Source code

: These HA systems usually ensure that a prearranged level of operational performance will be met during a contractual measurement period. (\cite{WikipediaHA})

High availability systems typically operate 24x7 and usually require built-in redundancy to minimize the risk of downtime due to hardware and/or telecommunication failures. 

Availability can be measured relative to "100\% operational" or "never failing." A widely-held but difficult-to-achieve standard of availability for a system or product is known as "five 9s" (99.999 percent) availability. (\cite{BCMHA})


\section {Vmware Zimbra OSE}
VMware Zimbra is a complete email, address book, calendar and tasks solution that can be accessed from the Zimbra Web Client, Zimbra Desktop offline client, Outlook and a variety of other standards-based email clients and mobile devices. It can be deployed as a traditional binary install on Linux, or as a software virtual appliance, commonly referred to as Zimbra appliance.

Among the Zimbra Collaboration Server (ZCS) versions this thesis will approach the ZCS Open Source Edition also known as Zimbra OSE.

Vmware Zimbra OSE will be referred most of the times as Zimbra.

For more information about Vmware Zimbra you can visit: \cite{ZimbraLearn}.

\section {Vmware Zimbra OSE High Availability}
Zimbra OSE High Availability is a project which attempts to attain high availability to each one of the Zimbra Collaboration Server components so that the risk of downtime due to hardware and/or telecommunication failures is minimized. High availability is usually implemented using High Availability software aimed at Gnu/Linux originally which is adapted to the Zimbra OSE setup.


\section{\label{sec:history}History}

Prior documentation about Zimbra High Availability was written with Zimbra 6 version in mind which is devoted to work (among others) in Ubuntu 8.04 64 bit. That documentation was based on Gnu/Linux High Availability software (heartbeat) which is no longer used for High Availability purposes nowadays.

──────

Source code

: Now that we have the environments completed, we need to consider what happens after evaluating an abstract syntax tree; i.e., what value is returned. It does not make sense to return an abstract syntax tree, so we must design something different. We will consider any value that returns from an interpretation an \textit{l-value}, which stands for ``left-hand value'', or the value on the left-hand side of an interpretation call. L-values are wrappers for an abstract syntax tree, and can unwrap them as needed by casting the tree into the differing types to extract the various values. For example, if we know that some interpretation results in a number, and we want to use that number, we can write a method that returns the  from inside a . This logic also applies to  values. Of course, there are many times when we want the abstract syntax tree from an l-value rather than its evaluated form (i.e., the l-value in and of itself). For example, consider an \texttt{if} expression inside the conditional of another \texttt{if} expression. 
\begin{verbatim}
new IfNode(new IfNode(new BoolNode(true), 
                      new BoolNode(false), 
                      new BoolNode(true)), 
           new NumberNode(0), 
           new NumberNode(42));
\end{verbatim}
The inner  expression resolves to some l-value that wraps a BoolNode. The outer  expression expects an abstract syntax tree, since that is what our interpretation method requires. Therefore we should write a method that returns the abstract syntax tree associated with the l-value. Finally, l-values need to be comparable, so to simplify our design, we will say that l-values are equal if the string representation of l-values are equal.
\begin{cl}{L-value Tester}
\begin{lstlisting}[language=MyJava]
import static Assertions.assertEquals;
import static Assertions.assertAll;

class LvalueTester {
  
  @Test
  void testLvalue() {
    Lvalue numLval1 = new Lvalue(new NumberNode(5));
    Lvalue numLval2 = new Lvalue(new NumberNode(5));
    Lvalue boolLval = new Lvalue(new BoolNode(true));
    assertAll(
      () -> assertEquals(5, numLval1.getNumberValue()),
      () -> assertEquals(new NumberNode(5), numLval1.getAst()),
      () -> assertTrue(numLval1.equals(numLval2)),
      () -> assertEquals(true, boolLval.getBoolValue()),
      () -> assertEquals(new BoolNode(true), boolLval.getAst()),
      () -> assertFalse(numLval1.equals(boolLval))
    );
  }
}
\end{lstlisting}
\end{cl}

──────

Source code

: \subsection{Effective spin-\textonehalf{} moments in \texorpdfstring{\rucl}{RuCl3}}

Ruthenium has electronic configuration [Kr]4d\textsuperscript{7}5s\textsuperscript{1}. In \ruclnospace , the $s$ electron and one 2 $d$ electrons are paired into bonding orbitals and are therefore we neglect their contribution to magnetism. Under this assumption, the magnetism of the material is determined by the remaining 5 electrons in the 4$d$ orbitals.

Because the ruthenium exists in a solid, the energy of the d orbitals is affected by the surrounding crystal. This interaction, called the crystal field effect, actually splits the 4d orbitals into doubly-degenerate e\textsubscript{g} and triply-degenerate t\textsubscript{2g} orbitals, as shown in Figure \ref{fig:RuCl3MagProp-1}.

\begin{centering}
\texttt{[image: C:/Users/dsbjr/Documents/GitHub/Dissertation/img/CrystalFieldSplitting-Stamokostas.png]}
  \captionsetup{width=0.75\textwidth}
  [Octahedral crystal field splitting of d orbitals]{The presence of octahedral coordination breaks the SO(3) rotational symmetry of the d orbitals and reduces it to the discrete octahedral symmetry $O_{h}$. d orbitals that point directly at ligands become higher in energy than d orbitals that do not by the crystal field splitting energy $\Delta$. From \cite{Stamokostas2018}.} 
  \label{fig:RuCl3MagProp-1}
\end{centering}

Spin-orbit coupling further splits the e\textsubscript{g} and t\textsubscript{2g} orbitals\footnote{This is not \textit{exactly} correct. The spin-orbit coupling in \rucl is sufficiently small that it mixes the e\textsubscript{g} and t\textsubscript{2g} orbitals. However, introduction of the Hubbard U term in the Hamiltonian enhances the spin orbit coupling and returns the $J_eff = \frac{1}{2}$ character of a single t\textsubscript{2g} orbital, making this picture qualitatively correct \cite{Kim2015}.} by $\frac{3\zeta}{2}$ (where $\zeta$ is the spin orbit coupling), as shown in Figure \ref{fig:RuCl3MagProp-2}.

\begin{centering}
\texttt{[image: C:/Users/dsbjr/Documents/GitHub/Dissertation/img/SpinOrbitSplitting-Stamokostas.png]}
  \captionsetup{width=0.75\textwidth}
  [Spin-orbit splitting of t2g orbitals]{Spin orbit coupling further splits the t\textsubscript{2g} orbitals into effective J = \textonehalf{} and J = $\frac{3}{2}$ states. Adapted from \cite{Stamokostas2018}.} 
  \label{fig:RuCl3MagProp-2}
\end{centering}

──────

◆ **What you should do**
Whenever a line of the material above contains the string "Collaboration", copy that line out.

◆ **Written answer**
Among the Zimbra Collaboration Server (ZCS) versions this thesis will approach the ZCS Open Source Edition also known as Zimbra OSE.
Zimbra OSE High Availability is a project which attempts to attain high availability to each one of the Zimbra Collaboration Server components so that the risk of downtime due to hardware and/or telecommunication failures is minimized. High availability is usually implemented using High Availability software aimed at Gnu/Linux originally which is adapted to the Zimbra OSE setup.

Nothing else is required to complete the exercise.